Dinanzi alla «meraviglia e ammirazione per quell’uomo che era riuscito in una simile impresa», la fantasmagorica, eroica «storia» del funerale di don Natalino per Rizieri, la «piccola, personale inchiesta di don Filippo Donnanna», appena giunta alla sua fine accerta l’«enormità babilonica delle sue trovate». Per di più, esse si svolgono nel mese di agosto, il tempo delle «feste» e dunque di quella «religiosità popolare» cui Donnanna oppone uno scetticismo, un radicalismo accentuato dal suo desiderio di «sulità». Il duplice risarcimento, così per Donnanna come per Rizieri, non è tanto in una generica riconciliazione, il primo con il mondo, il secondo con l’«oltremondo», non per avere entrambi esaudito un inarrivabile sogno.

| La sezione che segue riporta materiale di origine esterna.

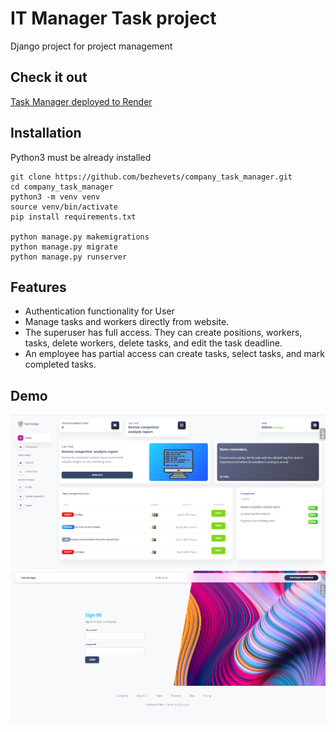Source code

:# IT Manager Task project

Django project for project management

## Check it out
[Task Manager deployed to Render](https://task-manager-sjvl.onrender.com/)

## Installation

Python3 must be already installed

```shell
git clone https://github.com/bezhevets/company_task_manager.git
cd company_task_manager
python3 -m venv venv
source venv/bin/activate
pip install requirements.txt

python manage.py makemigrations
python manage.py migrate
python manage.py runserver

```

## Features

* Authentication functionality for User
* Manage tasks and workers directly from website.
* The superuser has full access. They can create positions, workers, tasks, delete workers, delete tasks, and edit the task deadline.
* An employee has partial access can create tasks, select tasks, and mark completed tasks.

## Demo
![Dashboard Interface](demo_dashboard.png)
![Login page](demo_login.png)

Rizieri, con l’uscita dallo stato di non vita e di non morte certificato dal passaggio del «ponte di santo Iacopo», e Donnanna, con la conclusione della «ricerca», cioè aver colto nella leggendaria vicenda di don Natalino l’«onoranza della tradizione», richiamano un orizzonte in cui la salvezza è anzitutto una pacificata riconciliazione con il passato. Mentre Rizieri è un nostalgico cosciente, un’anima che nel «mondo sottano» lotta perché conserva la memoria del «mondo soprano», la luminosa conquista di Donnanna, la stessa cognizione chiamata a spiegare la sua vita felice nel paese, non sta nel sentimento nostalgico ma vive nel tentativo di riconquistare una coscienza culturale perduta. È questa la «lezione di vita» intuita nelle parole di don Gullà, l’insegnamento che traduce il suo lungo tormento in una finale placazione d’anima. Così anche la resa di Rizieri dinanzi alla «cittadella proibita» di Orì figura l’esperienza di un’erranza non più infinita. È quindi una condizione spirituale, la piccola redenzione di Donnanna, che non abbandona l’uomo alla perdita irrimediabile della propria presenza, ma fa balenare, se non la piena «salvezza», almeno il consolante ritrovamento di un «diverso equilibrio interiore». Il suo nome è inscritto in quella semplice «fede» nell’umile vita paesana, nella credenza e nella religiosità. E così Donnanna si è finalmente «riconciliato con la realtà di quel mondo», la minima realtà umana della propria terra, la realtà in cui più è rivelata la presenza di Dio.